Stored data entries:
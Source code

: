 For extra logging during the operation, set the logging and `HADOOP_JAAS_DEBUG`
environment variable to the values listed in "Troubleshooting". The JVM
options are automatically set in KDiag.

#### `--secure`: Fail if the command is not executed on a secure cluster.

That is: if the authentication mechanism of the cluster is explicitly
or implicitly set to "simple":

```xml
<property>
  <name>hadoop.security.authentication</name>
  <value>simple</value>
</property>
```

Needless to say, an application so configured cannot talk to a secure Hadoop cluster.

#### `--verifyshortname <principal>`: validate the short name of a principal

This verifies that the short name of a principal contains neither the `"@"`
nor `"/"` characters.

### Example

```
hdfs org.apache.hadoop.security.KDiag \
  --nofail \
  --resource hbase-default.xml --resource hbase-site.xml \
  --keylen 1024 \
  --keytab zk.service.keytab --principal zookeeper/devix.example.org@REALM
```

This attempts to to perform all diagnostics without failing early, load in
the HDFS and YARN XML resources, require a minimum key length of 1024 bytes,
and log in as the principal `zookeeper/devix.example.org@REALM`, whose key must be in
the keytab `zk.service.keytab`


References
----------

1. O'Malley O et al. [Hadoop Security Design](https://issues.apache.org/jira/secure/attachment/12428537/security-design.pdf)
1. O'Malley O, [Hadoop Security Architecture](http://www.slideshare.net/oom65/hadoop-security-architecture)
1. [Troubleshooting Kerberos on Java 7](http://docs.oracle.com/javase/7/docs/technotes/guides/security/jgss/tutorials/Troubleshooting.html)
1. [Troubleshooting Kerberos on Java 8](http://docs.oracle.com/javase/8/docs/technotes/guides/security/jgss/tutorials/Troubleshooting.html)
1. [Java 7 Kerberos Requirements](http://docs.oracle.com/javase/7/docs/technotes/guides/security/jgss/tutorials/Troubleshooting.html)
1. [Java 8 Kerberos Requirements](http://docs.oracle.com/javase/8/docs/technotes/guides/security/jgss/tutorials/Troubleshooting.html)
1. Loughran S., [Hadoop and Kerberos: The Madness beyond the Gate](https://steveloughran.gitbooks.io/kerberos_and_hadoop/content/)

■ **Problem**
Scan the preceding records line by line, and state how many lines contain "technotes". Nothing else belongs in the answer.

■ **Expected answer**
4